[What is expected]:
In the entries that follow, which lines hold the string "steps"? List them.

[Entries supplied]:

────────────────────

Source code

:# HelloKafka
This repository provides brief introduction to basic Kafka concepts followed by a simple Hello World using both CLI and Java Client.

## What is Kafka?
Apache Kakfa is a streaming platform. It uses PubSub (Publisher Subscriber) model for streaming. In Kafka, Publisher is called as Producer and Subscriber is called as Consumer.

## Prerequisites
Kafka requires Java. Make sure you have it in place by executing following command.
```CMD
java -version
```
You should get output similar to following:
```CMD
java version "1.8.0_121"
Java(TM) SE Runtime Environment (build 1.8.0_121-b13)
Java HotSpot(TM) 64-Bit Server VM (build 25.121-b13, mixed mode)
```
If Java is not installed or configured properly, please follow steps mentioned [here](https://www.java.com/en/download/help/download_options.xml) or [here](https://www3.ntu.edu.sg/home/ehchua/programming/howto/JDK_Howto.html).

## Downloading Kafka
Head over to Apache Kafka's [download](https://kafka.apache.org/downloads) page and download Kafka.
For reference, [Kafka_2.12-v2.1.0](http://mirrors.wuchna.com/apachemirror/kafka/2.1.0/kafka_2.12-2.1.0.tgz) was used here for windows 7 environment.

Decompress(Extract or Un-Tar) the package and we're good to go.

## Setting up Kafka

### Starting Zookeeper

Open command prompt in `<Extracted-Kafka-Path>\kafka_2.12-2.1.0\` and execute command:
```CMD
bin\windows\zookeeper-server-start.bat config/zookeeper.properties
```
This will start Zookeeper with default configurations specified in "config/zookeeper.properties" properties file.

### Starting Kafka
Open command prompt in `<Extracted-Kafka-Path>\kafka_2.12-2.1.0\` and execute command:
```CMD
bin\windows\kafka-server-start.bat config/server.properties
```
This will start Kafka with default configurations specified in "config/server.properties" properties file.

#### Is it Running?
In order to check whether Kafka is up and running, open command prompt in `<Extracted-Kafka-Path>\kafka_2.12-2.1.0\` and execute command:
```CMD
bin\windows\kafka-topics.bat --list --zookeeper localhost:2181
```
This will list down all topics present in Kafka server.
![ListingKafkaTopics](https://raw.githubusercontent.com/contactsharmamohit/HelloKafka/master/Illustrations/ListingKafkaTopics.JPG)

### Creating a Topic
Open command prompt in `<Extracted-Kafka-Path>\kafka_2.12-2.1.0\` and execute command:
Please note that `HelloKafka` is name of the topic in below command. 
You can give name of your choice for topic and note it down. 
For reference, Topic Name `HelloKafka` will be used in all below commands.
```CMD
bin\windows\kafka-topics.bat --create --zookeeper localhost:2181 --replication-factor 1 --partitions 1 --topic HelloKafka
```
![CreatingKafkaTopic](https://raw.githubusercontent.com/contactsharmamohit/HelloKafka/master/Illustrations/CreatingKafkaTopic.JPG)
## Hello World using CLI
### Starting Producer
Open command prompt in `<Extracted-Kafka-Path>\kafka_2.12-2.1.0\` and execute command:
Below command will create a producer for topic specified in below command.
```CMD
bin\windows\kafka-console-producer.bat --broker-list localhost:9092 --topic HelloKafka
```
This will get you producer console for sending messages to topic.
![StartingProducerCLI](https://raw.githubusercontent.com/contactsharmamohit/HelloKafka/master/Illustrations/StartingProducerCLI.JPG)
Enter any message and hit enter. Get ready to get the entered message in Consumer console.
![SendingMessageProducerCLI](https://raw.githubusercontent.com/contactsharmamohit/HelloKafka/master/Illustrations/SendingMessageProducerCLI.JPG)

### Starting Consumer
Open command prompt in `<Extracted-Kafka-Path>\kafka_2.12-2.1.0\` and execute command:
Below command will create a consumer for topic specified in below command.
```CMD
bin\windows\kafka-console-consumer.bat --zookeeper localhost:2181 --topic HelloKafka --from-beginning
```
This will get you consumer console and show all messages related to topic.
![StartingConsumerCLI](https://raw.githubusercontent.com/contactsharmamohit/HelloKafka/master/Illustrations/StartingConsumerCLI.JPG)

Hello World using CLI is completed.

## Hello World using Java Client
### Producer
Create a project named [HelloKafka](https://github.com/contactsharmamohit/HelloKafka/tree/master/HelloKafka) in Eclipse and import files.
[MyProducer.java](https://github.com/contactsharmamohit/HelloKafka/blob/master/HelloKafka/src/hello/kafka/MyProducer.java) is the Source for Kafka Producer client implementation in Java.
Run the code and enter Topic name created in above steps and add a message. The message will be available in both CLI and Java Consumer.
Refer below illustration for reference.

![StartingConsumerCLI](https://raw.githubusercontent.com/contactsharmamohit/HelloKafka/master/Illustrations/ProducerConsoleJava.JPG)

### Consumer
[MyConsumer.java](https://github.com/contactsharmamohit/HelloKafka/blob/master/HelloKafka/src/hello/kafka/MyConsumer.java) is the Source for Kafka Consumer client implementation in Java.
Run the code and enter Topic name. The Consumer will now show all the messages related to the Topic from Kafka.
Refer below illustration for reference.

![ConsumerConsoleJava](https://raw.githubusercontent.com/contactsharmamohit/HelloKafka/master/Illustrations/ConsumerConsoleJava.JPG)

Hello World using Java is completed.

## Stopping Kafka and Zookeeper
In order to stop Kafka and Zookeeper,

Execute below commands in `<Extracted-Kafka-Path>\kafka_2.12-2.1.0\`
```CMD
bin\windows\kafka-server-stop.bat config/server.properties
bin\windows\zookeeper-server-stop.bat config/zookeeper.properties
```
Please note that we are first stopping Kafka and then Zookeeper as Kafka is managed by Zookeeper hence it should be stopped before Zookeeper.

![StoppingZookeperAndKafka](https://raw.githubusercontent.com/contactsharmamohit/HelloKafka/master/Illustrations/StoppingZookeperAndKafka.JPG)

────────────────────

[Reply to the exercise]:
If Java is not installed or configured properly, please follow steps mentioned [here](https://www.java.com/en/download/help/download_options.xml) or [here](https://www3.ntu.edu.sg/home/ehchua/programming/howto/JDK_Howto.html).
Run the code and enter Topic name created in above steps and add a message. The message will be available in both CLI and Java Consumer.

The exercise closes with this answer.